=== What to do ===
Go through the data and copy each line that holds "Verbatim".

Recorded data
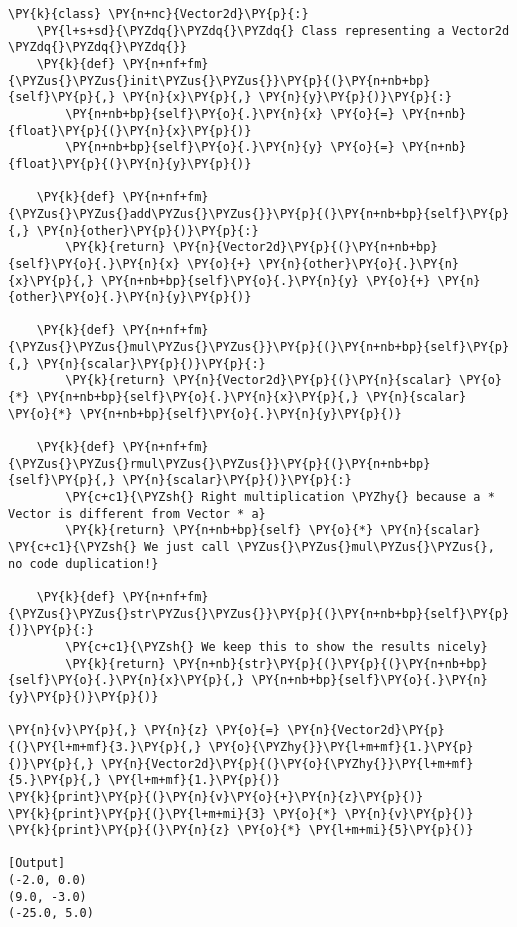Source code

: \begin{Verbatim}[label=\makebox{\url{https://github.com/lucabaldini/cmepda/tree/master/slides/latex/snippets/vector2d\_math.py}},commandchars=\\\{\}]
\PY{k}{class} \PY{n+nc}{Vector2d}\PY{p}{:}
    \PY{l+s+sd}{\PYZdq{}\PYZdq{}\PYZdq{} Class representing a Vector2d \PYZdq{}\PYZdq{}\PYZdq{}}   
    \PY{k}{def} \PY{n+nf+fm}{\PYZus{}\PYZus{}init\PYZus{}\PYZus{}}\PY{p}{(}\PY{n+nb+bp}{self}\PY{p}{,} \PY{n}{x}\PY{p}{,} \PY{n}{y}\PY{p}{)}\PY{p}{:}
        \PY{n+nb+bp}{self}\PY{o}{.}\PY{n}{x} \PY{o}{=} \PY{n+nb}{float}\PY{p}{(}\PY{n}{x}\PY{p}{)}
        \PY{n+nb+bp}{self}\PY{o}{.}\PY{n}{y} \PY{o}{=} \PY{n+nb}{float}\PY{p}{(}\PY{n}{y}\PY{p}{)}
   
    \PY{k}{def} \PY{n+nf+fm}{\PYZus{}\PYZus{}add\PYZus{}\PYZus{}}\PY{p}{(}\PY{n+nb+bp}{self}\PY{p}{,} \PY{n}{other}\PY{p}{)}\PY{p}{:}
        \PY{k}{return} \PY{n}{Vector2d}\PY{p}{(}\PY{n+nb+bp}{self}\PY{o}{.}\PY{n}{x} \PY{o}{+} \PY{n}{other}\PY{o}{.}\PY{n}{x}\PY{p}{,} \PY{n+nb+bp}{self}\PY{o}{.}\PY{n}{y} \PY{o}{+} \PY{n}{other}\PY{o}{.}\PY{n}{y}\PY{p}{)}
    
    \PY{k}{def} \PY{n+nf+fm}{\PYZus{}\PYZus{}mul\PYZus{}\PYZus{}}\PY{p}{(}\PY{n+nb+bp}{self}\PY{p}{,} \PY{n}{scalar}\PY{p}{)}\PY{p}{:}
        \PY{k}{return} \PY{n}{Vector2d}\PY{p}{(}\PY{n}{scalar} \PY{o}{*} \PY{n+nb+bp}{self}\PY{o}{.}\PY{n}{x}\PY{p}{,} \PY{n}{scalar} \PY{o}{*} \PY{n+nb+bp}{self}\PY{o}{.}\PY{n}{y}\PY{p}{)}
        
    \PY{k}{def} \PY{n+nf+fm}{\PYZus{}\PYZus{}rmul\PYZus{}\PYZus{}}\PY{p}{(}\PY{n+nb+bp}{self}\PY{p}{,} \PY{n}{scalar}\PY{p}{)}\PY{p}{:}
        \PY{c+c1}{\PYZsh{} Right multiplication \PYZhy{} because a * Vector is different from Vector * a}
        \PY{k}{return} \PY{n+nb+bp}{self} \PY{o}{*} \PY{n}{scalar} \PY{c+c1}{\PYZsh{} We just call \PYZus{}\PYZus{}mul\PYZus{}\PYZus{}, no code duplication!}
        
    \PY{k}{def} \PY{n+nf+fm}{\PYZus{}\PYZus{}str\PYZus{}\PYZus{}}\PY{p}{(}\PY{n+nb+bp}{self}\PY{p}{)}\PY{p}{:}
        \PY{c+c1}{\PYZsh{} We keep this to show the results nicely}
        \PY{k}{return} \PY{n+nb}{str}\PY{p}{(}\PY{p}{(}\PY{n+nb+bp}{self}\PY{o}{.}\PY{n}{x}\PY{p}{,} \PY{n+nb+bp}{self}\PY{o}{.}\PY{n}{y}\PY{p}{)}\PY{p}{)}
     
\PY{n}{v}\PY{p}{,} \PY{n}{z} \PY{o}{=} \PY{n}{Vector2d}\PY{p}{(}\PY{l+m+mf}{3.}\PY{p}{,} \PY{o}{\PYZhy{}}\PY{l+m+mf}{1.}\PY{p}{)}\PY{p}{,} \PY{n}{Vector2d}\PY{p}{(}\PY{o}{\PYZhy{}}\PY{l+m+mf}{5.}\PY{p}{,} \PY{l+m+mf}{1.}\PY{p}{)}
\PY{k}{print}\PY{p}{(}\PY{n}{v}\PY{o}{+}\PY{n}{z}\PY{p}{)}
\PY{k}{print}\PY{p}{(}\PY{l+m+mi}{3} \PY{o}{*} \PY{n}{v}\PY{p}{)}
\PY{k}{print}\PY{p}{(}\PY{n}{z} \PY{o}{*} \PY{l+m+mi}{5}\PY{p}{)}

[Output]
(-2.0, 0.0)
(9.0, -3.0)
(-25.0, 5.0)
\end{Verbatim}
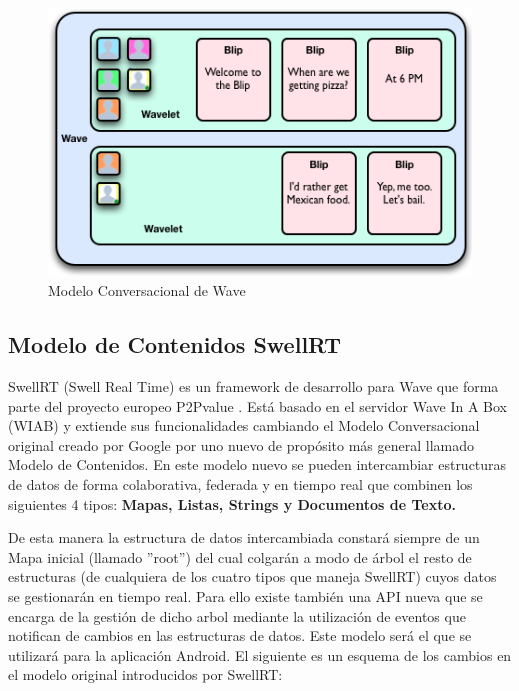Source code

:     \begin{figure}[H]
	  \centering
	    \includegraphics[keepaspectratio, scale=0.7]{Media/Captures/waveEntities.png}
	  \caption{Modelo Conversacional de Wave}
	  \label{fig:wave_model}
	\end{figure}
	
	\subsection{Modelo de Contenidos SwellRT}\label{ssec:swellRTModel}
	
	SwellRT \cite{ref:swellRT_github} (Swell Real Time) es un framework de desarrollo para Wave que forma parte del proyecto europeo P2Pvalue \cite{ref:p2pvalue}. Está basado en el servidor Wave In A Box \cite{ref:wave_in_a_box} (WIAB) y extiende sus funcionalidades cambiando el Modelo Conversacional original creado por Google por uno nuevo de propósito más general llamado Modelo de Contenidos. En este modelo nuevo se pueden intercambiar estructuras de datos de forma colaborativa, federada y en tiempo real que combinen los siguientes 4 tipos: \textbf{Mapas, Listas, Strings y Documentos de Texto.}
	
	De esta manera la estructura de datos intercambiada constará siempre de un Mapa inicial (llamado ''root'') del cual colgarán a modo de árbol el resto de estructuras (de cualquiera de los cuatro tipos que maneja SwellRT) cuyos datos se gestionarán en tiempo real. Para ello existe también una API nueva que se encarga de la gestión de dicho arbol mediante la utilización de eventos que notifican de cambios en las estructuras de datos. Este modelo será el que se utilizará para la aplicación Android. El siguiente es un esquema de los cambios en el modelo original introducidos por SwellRT:
	

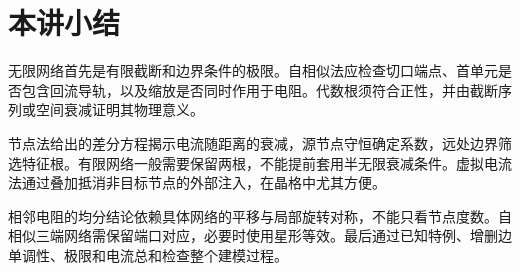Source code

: \section{本讲小结}

无限网络首先是有限截断和边界条件的极限。自相似法应检查切口端点、首单元是否包含回流导轨，以及缩放是否同时作用于电阻。代数根须符合正性，并由截断序列或空间衰减证明其物理意义。

节点法给出的差分方程揭示电流随距离的衰减，源节点守恒确定系数，远处边界筛选特征根。有限网络一般需要保留两根，不能提前套用半无限衰减条件。虚拟电流法通过叠加抵消非目标节点的外部注入，在晶格中尤其方便。

相邻电阻的均分结论依赖具体网络的平移与局部旋转对称，不能只看节点度数。自相似三端网络需保留端口对应，必要时使用星形等效。最后通过已知特例、增删边单调性、极限和电流总和检查整个建模过程。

=== Written answer ===
: \begin{Verbatim}[label=\makebox{\url{https://github.com/lucabaldini/cmepda/tree/master/slides/latex/snippets/vector2d\_math.py}},commandchars=\\\{\}]
\end{Verbatim}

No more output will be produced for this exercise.